The user may specifically use a personal access network wherein different communication devices can be used to form the access point. Such a network can include elements such as a cellular subscriber unit, a cordless phone, a TV receiver, a digital audio receiver, a Personal Computer (PC) etc. Thus a number of different communication devices can be used to deliver a desired service.
However, such a scenario has significant impact on security aspects and requires additional functionality to ensure that secure communications and transactions can take place.
In particular, it is insufficient to merely authenticate a communication device providing a current access but rather it is desirable to authenticate the end-user itself. Thus, from the network perspective, a peer authentication guaranteeing that an authorized user is using an authorized device for consuming a specific service and authorizing a specific transaction should be provided.
Although, it is typically relatively straightforward to implement functionality allowing a communication device to be authenticated, a secure, reliable and user friendly user authentication is generally difficult to achieve.
Specifically, it has been proposed that user authentication may be achieved by a user entering a secret password. However, as human users are incapable of memorizing long cryptographic secrets, authentication methods based on human memory (passwords) lack sufficient cryptographic strength.
It has also been proposed to use a hardware element to store user security credentials that can be used for authenticating the user. However, such an approach is impractical as it requires the user to carry and use the hardware whenever user authentication is required. Furthermore, the approach does not provide sufficient security and personalization as the basic hardware element can be used by different people. For example a Subscriber Identity Module (SIM) for a mobile phone can be used by many users.
Thus, before such a hardware element can be used to authenticate a user towards the network, it needs to verify that the user is indeed the legitimate user. For mobile cellular communication systems, it has been proposed to combine the use of a SIM card with a personal four-digit PIN code as a way of personalizing the SIM card. Specifically, the user types a PIN code on the device carrying the SIM card as a way of verifying the identity to the device. However, a problem with this approach is that PIN codes are not considered cryptographically strong. Furthermore, once the PIN number has been provided by the legitimate user, the device becomes usable by anybody.
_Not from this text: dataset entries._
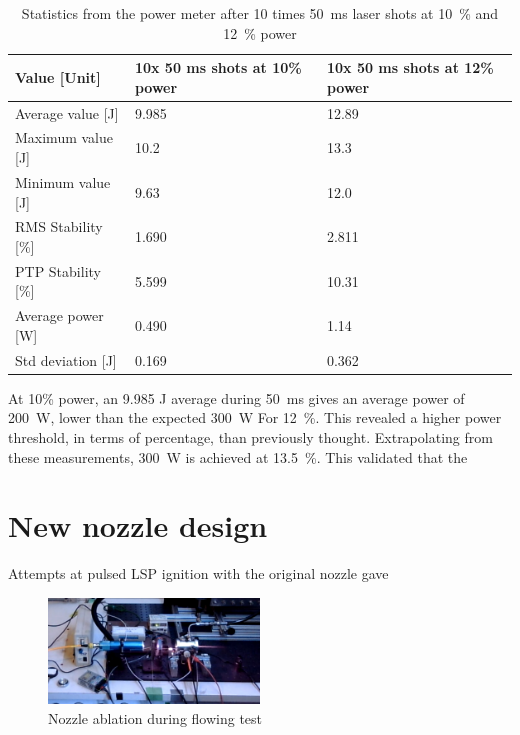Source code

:                 \begin{table}[!ht]
                    \caption{Statistics from the power meter after 10 times \qty{50}{ms} laser shots at \qty{10}{\%} and \qty{12}{\%} power}
                    \label{tab:laser shot statistics}
                    \begin{tabular}{lll}
                    \textbf{Value {[}Unit{]}} & \textbf{10x 50 ms shots at 10\% power} & \textbf{10x 50 ms shots at 12\% power} \\ \hline
                    Average value {[}J{]}  & 9.985 & 12.89 \\
                    Maximum value {[}J{]}  & 10.2  & 13.3  \\
                    Minimum value {[}J{]}  & 9.63  & 12.0  \\
                    RMS Stability {[}\%{]} & 1.690 & 2.811 \\
                    PTP Stability {[}\%{]} & 5.599 & 10.31 \\
                    Average power {[}W{]}  & 0.490 & 1.14  \\
                    Std deviation {[}J{]}  & 0.169 & 0.362 \\ \hline
                    \end{tabular}
                \end{table}
                
                At 10\% power, an 9.985 J average during \qty{50}{ms} gives an average power of \qty{200}{W}, lower than the expected \qty{300}{W} For \qty{12}{\%}. This revealed a higher power threshold, in terms of percentage, than previously thought. Extrapolating from these measurements, \qty{300}{W} is achieved at \qty{13.5}{\%}. This validated that the

            \section{New nozzle design}

                Attempts at pulsed LSP ignition with the original nozzle gave 

                \begin{figure}[!ht]
                    \centering
                    \includegraphics[width=0.5\textwidth]{assets/5 discussion/Nozzle ablation.png}
                    \caption{Nozzle ablation during flowing test}
                    \label{nozzle ablation}
                \end{figure}

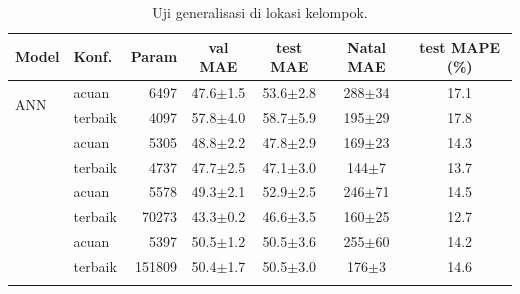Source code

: \begin{table}[t]
\centering
\scriptsize
\caption{Uji generalisasi di lokasi kelompok.}
\label{tab:D}
\setlength{\tabcolsep}{2.5pt}
\begin{tabular}{@{}llrcccc@{}}
\toprule
Model & Konf. & Param & val MAE & test MAE & Natal MAE & test MAPE (\%) \\
\midrule
\multirow{2}{*}{ANN} & acuan & 6497 & 47.6$\pm$1.5 & 53.6$\pm$2.8 & 288$\pm$34 & 17.1 \\
 & terbaik & 4097 & 57.8$\pm$4.0 & 58.7$\pm$5.9 & 195$\pm$29 & 17.8 \\
\addlinespace[1pt]
\multirow{2}{*}{RNN} & acuan & 5305 & 48.8$\pm$2.2 & 47.8$\pm$2.9 & 169$\pm$23 & 14.3 \\
 & terbaik & 4737 & 47.7$\pm$2.5 & 47.1$\pm$3.0 & 144$\pm$7 & 13.7 \\
\addlinespace[1pt]
\multirow{2}{*}{LSTM} & acuan & 5578 & 49.3$\pm$2.1 & 52.9$\pm$2.5 & 246$\pm$71 & 14.5 \\
 & terbaik & 70273 & 43.3$\pm$0.2 & 46.6$\pm$3.5 & 160$\pm$25 & 12.7 \\
\addlinespace[1pt]
\multirow{2}{*}{GRU} & acuan & 5397 & 50.5$\pm$1.2 & 50.5$\pm$3.6 & 255$\pm$60 & 14.2 \\
 & terbaik & 151809 & 50.4$\pm$1.7 & 50.5$\pm$3.0 & 176$\pm$3 & 14.6 \\
\addlinespace[1pt]
\bottomrule
\end{tabular}
\end{table}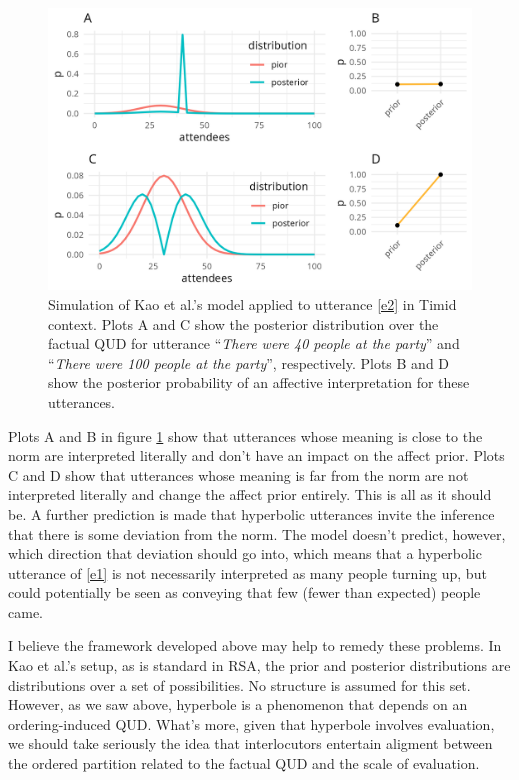 \documentclass[a4paper,12pt,twoside]{article}
\begin{document}
\begin{figure}[t]
\includegraphics[width=\textwidth]{simplekao.png}\caption{Simulation of Kao et al.'s model applied to utterance \ref{e2} in Timid context. Plots A and C show the posterior distribution over the factual QUD for utterance ``{\em There were 40 people at the party}'' and ``{\em There were 100 people at the party}'', respectively. Plots B and D show the posterior probability of an affective interpretation for these utterances.}   \label{kao}
\end{figure}

Plots A and B in figure \ref{kao} show that utterances whose meaning is close to the norm are interpreted literally and don't have an impact on the affect prior. Plots C and D show that utterances whose meaning is far from the norm are not interpreted literally and change the affect prior entirely. This is all as it should be. A further prediction is made that hyperbolic utterances invite the inference that there is some deviation from the norm. The model doesn't predict, however, which direction that deviation should go into, which means that a hyperbolic utterance of \ref{e1} is not necessarily interpreted as many people turning up, but could potentially be seen as conveying that few (fewer than expected) people came. 

I believe the framework developed above may help to remedy these problems. In Kao et al.'s setup, as is standard in RSA, the prior and posterior distributions are distributions over a set of possibilities. No structure is assumed for this set. However, as we saw above, hyperbole is a phenomenon that depends on an ordering-induced QUD. What's more, given that hyperbole involves evaluation, we should take seriously the idea that interlocutors entertain aligment between the ordered partition related to the factual QUD and the scale of evaluation.  
\end{document}
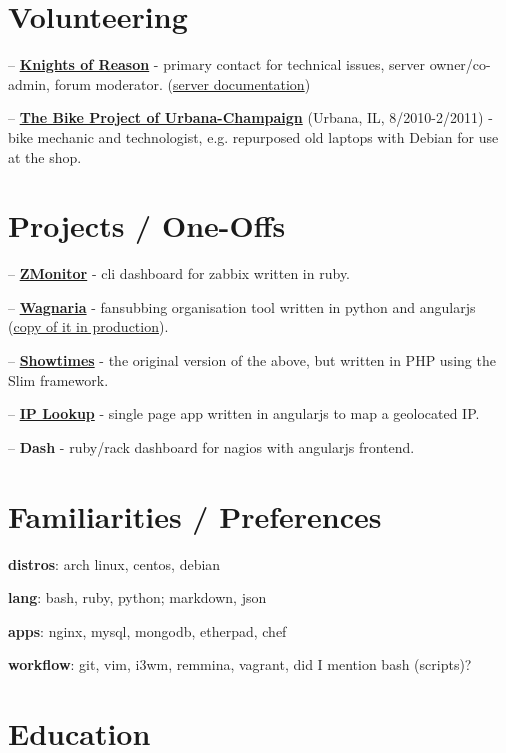 \documentclass{article}
\begin{document}
\section{Volunteering}

-- \href{http://knightsofreason.net}{\textbf{Knights of Reason}} - primary contact for technical issues, server owner/co-admin, forum moderator. (\href{https://wiki.milkteafuzz.com}{server documentation})\par
-- \href{http://thebikeproject.org}{\textbf{The Bike Project of Urbana-Champaign}} (Urbana, IL, 8/2010-2/2011) - bike mechanic and technologist, e.g. repurposed old laptops with Debian for use at the shop.\par

\section{Projects / One-Offs}

-- \href{https://github.com/liliff/zmonitor}{\textbf{ZMonitor}} - cli dashboard for zabbix written in ruby.\par
-- \href{https://github.com/liliff/wagnaria}{\textbf{Wagnaria}} - fansubbing organisation tool written in python and angularjs (\href{https://c.milkteafuzz.com/index.html}{copy of it in production}).\par
-- \href{https://github.com/liliff/showtimes}{\textbf{Showtimes}} - the original version of the above, but written in PHP using the Slim framework.\par
-- \href{http://ip.milk.tea.jp}{\textbf{IP Lookup}} - single page app written in angularjs to map a geolocated IP.\par
-- \textbf{Dash} - ruby/rack dashboard for nagios with angularjs frontend.\par

\section{Familiarities / Preferences}

\textbf{distros}: arch linux, centos, debian\par
\textbf{lang}: bash, ruby, python; markdown, json\par
\textbf{apps}: nginx, mysql, mongodb, etherpad, chef\par
\textbf{workflow}: git, vim, i3wm, remmina, vagrant, did I mention bash (scripts)?\par

\section{Education}
\end{document}
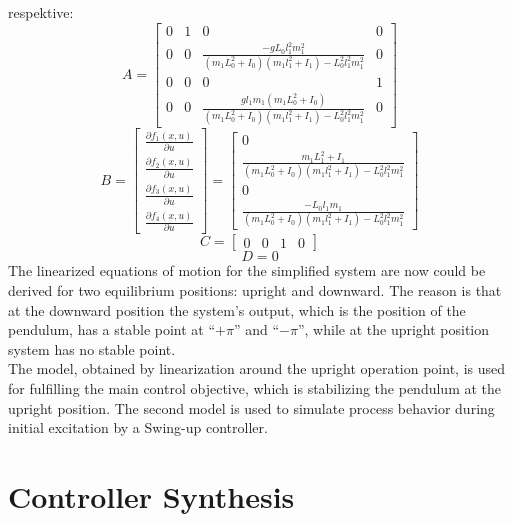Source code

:respektive:
\begin{equation}
	A =\begin{bmatrix}0&1&0&0\\
	0&0&\frac{-gL_0l_1^2m_1^2}{(m_1L_0^2+I_0)(m_1l_1^2+I_1)-L_0^2l_1^2m_1^2}&0\\
	0&0&0&1\\
	0&0&\frac{gl_1m_1(m_1L_0^2+I_0)}{(m_1L_0^2+I_0)(m_1l_1^2+I_1)-L_0^2l_1^2m_1^2}&0
	\end{bmatrix}
\end{equation}
\begin{equation}B = \begin{bmatrix}
\frac{\partial f_1(x,u)}{\partial u}\\\frac{\partial f_2(x,u)}{\partial u}\\\frac{\partial f_3(x,u)}{\partial u}\\\frac{\partial f_4(x,u)}{\partial u}
\end{bmatrix}=\begin{bmatrix}
0\\ 
\frac{m_1L_1^2+I_1}{(m_1L_0^2+I_0)(m_1l_1^2+I_1)-L_0^2l_1^2m_1^2}\\0\\
\frac{-L_0l_1m_1}{(m_1L_0^2+I_0)(m_1l_1^2+I_1)-L_0^2l_1^2m_1^2}
\end{bmatrix}\end{equation}
\begin{equation}C = \begin{bmatrix}0&0&1&0\end{bmatrix}\end{equation}
\begin{equation}D = 0\end{equation}
The linearized equations of motion for the simplified system are now could be derived for two equilibrium positions: upright and downward. The reason is that at the downward position the system's output, which is the position of the pendulum, has a stable point at “$+\pi$” and “$-\pi$”, while at the upright position system has no stable point.\\

The model, obtained by linearization around the upright operation point, is used for fulfilling the main control objective, which is stabilizing the pendulum at the upright position. The second model is used to simulate process behavior during initial excitation by a Swing-up controller.
\section{Controller Synthesis}

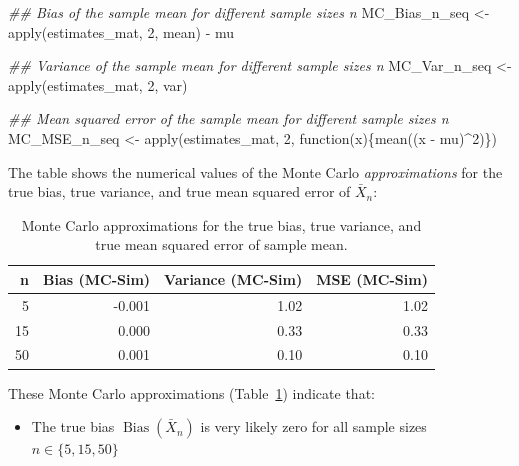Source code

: \documentclass[
  letterpaper,
  DIV=11,
  numbers=noendperiod]{scrreprt}
\newenvironment{Shaded}{\begin{snugshade}}{\end{snugshade}}
\newcommand{\ControlFlowTok}[1]{\textcolor[rgb]{0.00,0.23,0.31}{#1}}
\newcommand{\DecValTok}[1]{\textcolor[rgb]{0.68,0.00,0.00}{#1}}
\newcommand{\DocumentationTok}[1]{\textcolor[rgb]{0.37,0.37,0.37}{\textit{#1}}}
\newcommand{\FunctionTok}[1]{\textcolor[rgb]{0.28,0.35,0.67}{#1}}
\newcommand{\NormalTok}[1]{\textcolor[rgb]{0.00,0.23,0.31}{#1}}
\newcommand{\OtherTok}[1]{\textcolor[rgb]{0.00,0.23,0.31}{#1}}
\newcommand{\SpecialCharTok}[1]{\textcolor[rgb]{0.37,0.37,0.37}{#1}}
\providecommand{\tightlist}{%
  \setlength{\itemsep}{0pt}\setlength{\parskip}{0pt}}\usepackage{longtable,booktabs,array}
\theoremstyle{definition}
\theoremstyle{plain}
\theoremstyle{plain}
\theoremstyle{remark}
\begin{document}
\begin{Shaded}
\begin{Highlighting}[]
\DocumentationTok{\#\# Bias of the sample mean for different sample sizes n}
\NormalTok{MC\_Bias\_n\_seq }\OtherTok{\textless{}{-}} \FunctionTok{apply}\NormalTok{(estimates\_mat, }\DecValTok{2}\NormalTok{, mean) }\SpecialCharTok{{-}}\NormalTok{ mu}

\DocumentationTok{\#\# Variance of the sample mean for different sample sizes n}
\NormalTok{MC\_Var\_n\_seq  }\OtherTok{\textless{}{-}} \FunctionTok{apply}\NormalTok{(estimates\_mat, }\DecValTok{2}\NormalTok{, var)}

\DocumentationTok{\#\# Mean squared error of the sample mean for different sample sizes n}
\NormalTok{MC\_MSE\_n\_seq  }\OtherTok{\textless{}{-}} \FunctionTok{apply}\NormalTok{(estimates\_mat, }\DecValTok{2}\NormalTok{, }\ControlFlowTok{function}\NormalTok{(x)\{}\FunctionTok{mean}\NormalTok{((x }\SpecialCharTok{{-}}\NormalTok{ mu)}\SpecialCharTok{\^{}}\DecValTok{2}\NormalTok{)\})}
\end{Highlighting}
\end{Shaded}

The table shows the numerical values of the Monte Carlo
\emph{approximations} for the true bias, true variance, and true mean
squared error of \(\bar{X}_n\):

\hypertarget{tbl-mcbvmse}{}
\begin{table}
\caption{\label{tbl-mcbvmse}Monte Carlo approximations for the true bias, true variance, and true
mean squared error of sample mean. }\tabularnewline

\centering
\begin{tabular}[t]{r|r|r|r}
\hline
n & Bias (MC-Sim)  & Variance (MC-Sim) & MSE (MC-Sim) \\
\hline
5 & -0.001 & 1.02 & 1.02\\
\hline
15 & 0.000 & 0.33 & 0.33\\
\hline
50 & 0.001 & 0.10 & 0.10\\
\hline
\end{tabular}
\end{table}

These Monte Carlo approximations (Table~\ref{tbl-mcbvmse}) indicate
that:

\begin{itemize}
\tightlist
\item
  The true bias \(\operatorname{Bias}(\bar{X}_n)\) is very likely zero
  for all sample sizes \(n\in\{5,15,50\}\)
\end{itemize}
\end{document}
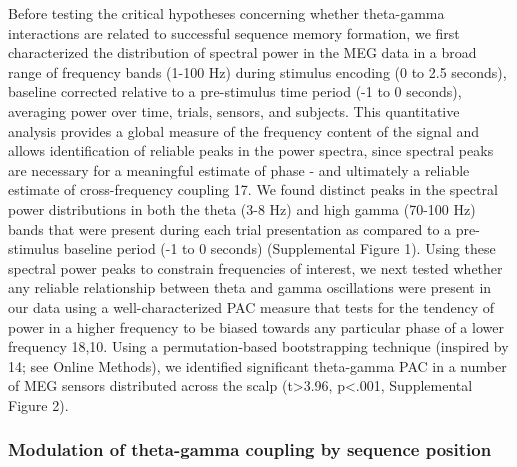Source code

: Before testing the critical hypotheses concerning whether theta-gamma
interactions are related to successful sequence memory formation, we
first characterized the distribution of spectral power in the MEG data
in a broad range of frequency bands (1-100 Hz) during stimulus encoding
(0 to 2.5 seconds), baseline corrected relative to a pre-stimulus time
period (-1 to 0 seconds), averaging power over time, trials, sensors,
and subjects. This quantitative analysis provides a global measure of
the frequency content of the signal and allows identification of
reliable peaks in the power spectra, since spectral peaks are necessary
for a meaningful estimate of phase - and ultimately a reliable estimate
of cross-frequency coupling 17. We found distinct peaks in the spectral
power distributions in both the theta (3-8 Hz) and high gamma (70-100
Hz) bands that were present during each trial presentation as compared
to a pre-stimulus baseline period (-1 to 0 seconds) (Supplemental Figure
1). Using these spectral power peaks to constrain frequencies of
interest, we next tested whether any reliable relationship between theta
and gamma oscillations were present in our data using a
well-characterized PAC measure that tests for the tendency of power in a
higher frequency to be biased towards any particular phase of a lower
frequency 18,10. Using a permutation-based bootstrapping technique
(inspired by 14; see Online Methods), we identified significant
theta-gamma PAC in a number of MEG sensors distributed across the scalp
(t\textgreater{}3.96, p\textless{}.001, Supplemental Figure 2).

\subsubsection{Modulation of theta-gamma coupling by sequence
position}\label{modulation-of-theta-gamma-coupling-by-sequence-position}

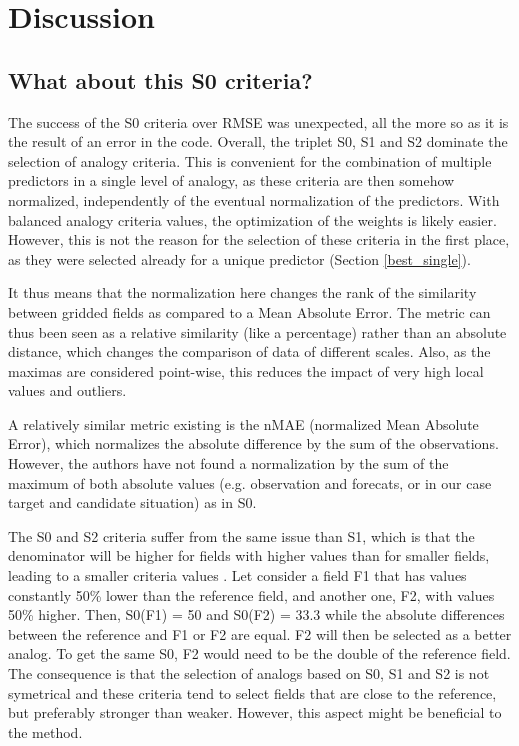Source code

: \documentclass[draft]{agujournal2019}
\begin{document}



\section{Discussion}
\label{discussion}

\subsection{What about this S0 criteria?}
\label{discussion_S0}

The success of the S0 criteria over RMSE was unexpected, all the more so as it is the result of an error in the code. Overall, the triplet S0, S1 and S2 dominate the selection of analogy criteria. This is convenient for the combination of multiple predictors in a single level of analogy, as these criteria are then somehow normalized, independently of the eventual normalization of the predictors. With balanced analogy criteria values, the optimization of the weights is likely easier. However, this is not the reason for the selection of these criteria in the first place, as they were selected already for a unique predictor (Section \ref{best_single}). 

It thus means that the normalization here changes the rank of the similarity between gridded fields as compared to a Mean Absolute Error. The metric can thus been seen as a relative similarity (like a percentage) rather than an absolute distance, which changes the comparison of data of different scales. Also, as the maximas are considered point-wise, this reduces the impact of very high local values and outliers.

A relatively similar metric existing is the nMAE (normalized Mean Absolute Error), which normalizes the absolute difference by the sum of the observations. However, the authors have not found a normalization by the sum of the maximum of both absolute values (e.g. observation and forecats, or in our case target and candidate situation) as in S0.

The S0 and S2 criteria suffer from the same issue than S1, which is that the denominator will be higher for fields with higher values than for smaller fields, leading to a smaller criteria values \cite{Thompson1972}. Let consider a field F1 that has values constantly 50\% lower than the reference field, and another one, F2, with values 50\% higher. Then, S0(F1) = 50 and S0(F2) = 33.3 while the absolute differences between the reference and F1 or F2 are equal. F2 will then be selected as a better analog. To get the same S0, F2 would need to be the double of the reference field. The consequence is that the selection of analogs based on S0, S1 and S2 is not symetrical and these criteria tend to select fields that are close to the reference, but preferably stronger than weaker. However, this aspect might be beneficial to the method.
\end{document}
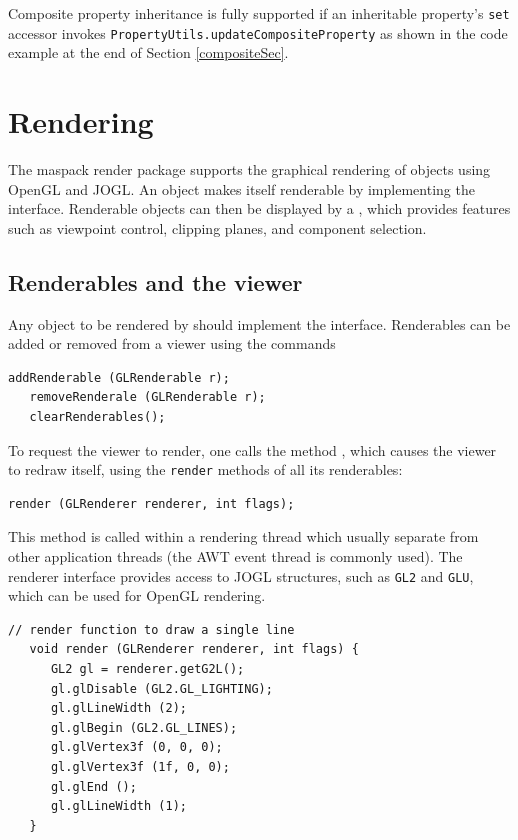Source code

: \documentclass{article}
\begin{document}
Composite property inheritance is fully supported if an inheritable
property's {\tt set} accessor invokes 
{\tt PropertyUtils.update\-CompositeProperty} as shown in the code example at
the end of Section \ref{compositeSec}.

\section{Rendering}


The maspack render package supports the graphical rendering of objects
using OpenGL and JOGL. An object makes itself renderable by
implementing the  interface.  Renderable
objects can then be displayed by a , which provides
features such as viewpoint control, clipping planes, and component
selection.

\subsection{Renderables and the viewer}

Any object to be rendered by  should implement the
 interface. Renderables can be added or removed from a
viewer using the commands
\begin{lstlisting}[]
   addRenderable (GLRenderable r);
   removeRenderale (GLRenderable r);
   clearRenderables();
\end{lstlisting}
To request the viewer to render, one calls the method
, which causes the viewer to redraw
itself, using the {\tt render} methods of all its renderables:
\begin{lstlisting}[]
   render (GLRenderer renderer, int flags);
\end{lstlisting}
This method is called within a rendering thread which usually separate
from other application threads (the AWT event thread is commonly
used). The renderer interface provides access to JOGL structures,
such as {\tt GL2} and {\tt GLU}, which can be used for OpenGL rendering.

\begin{lstlisting}[]
   // render function to draw a single line
   void render (GLRenderer renderer, int flags) {
      GL2 gl = renderer.getG2L();
      gl.glDisable (GL2.GL_LIGHTING);
      gl.glLineWidth (2);
      gl.glBegin (GL2.GL_LINES);
      gl.glVertex3f (0, 0, 0);
      gl.glVertex3f (1f, 0, 0);
      gl.glEnd ();
      gl.glLineWidth (1);
   }
\end{lstlisting}
\end{document}
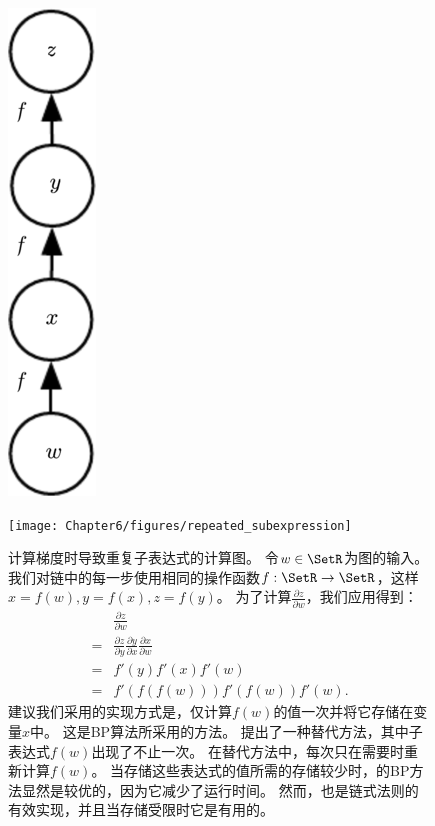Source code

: \begin{figure}[!htb]
\ifOpenSource
\centerline{\includegraphics[scale=0.5]{images/51.png}}
\else
\centerline{\texttt{[image: Chapter6/figures/repeated\_subexpression]}}
\fi
\captionsetup{singlelinecheck=off}
\caption[.]{
计算梯度时导致重复子表达式的计算图。
令$w \in \SetR$为图的输入。
我们对链中的每一步使用相同的操作函数$f: \SetR \to \SetR$，这样$x=f(w), y=f(x), z=f(y)$。
为了计算$\frac{\partial z}{\partial w}$，我们应用得到：
\begin{align}
& \frac{\partial z}{\partial w}\\
=& \frac{\partial z}{\partial y} \frac{\partial y}{\partial x} \frac{\partial x}{\partial w}\\
\label{eq:6.52}
=& f'(y)f'(x)f'(w)\\ 
\label{eq:6.53}
=& f'(f(f(w))) f'(f(w)) f'(w). 
\end{align}
建议我们采用的实现方式是，仅计算$f(w)$的值一次并将它存储在变量$x$中。
这是\gls{BP}算法所采用的方法。
提出了一种替代方法，其中子表达式$f(w)$出现了不止一次。
在替代方法中，每次只在需要时重新计算$f(w)$。
当存储这些表达式的值所需的存储较少时，的\gls{BP}方法显然是较优的，因为它减少了运行时间。
然而，也是链式法则的有效实现，并且当存储受限时它是有用的。}
\label{fig:chap6_repeated_subexpression}
\end{figure}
In U.S. Pat. No. 6,703,918, an end-user authentication method is described which uses a specific device worn by the end-user. The specific device communicates with an access point over a wireless communication link. However, the communication between the specific device and the access point is not cryptographically secure and therefore the system does not provide an optimal user authentication. Specifically, the described system will be sensitive to active security attacks such as replay attacks or monitoring/detection of signals transmitted over the wireless communication link.
Hence, an improved system for user authentication would be advantageous and in particular a system allowing improved security, facilitated operation and/or improved performance would be advantageous.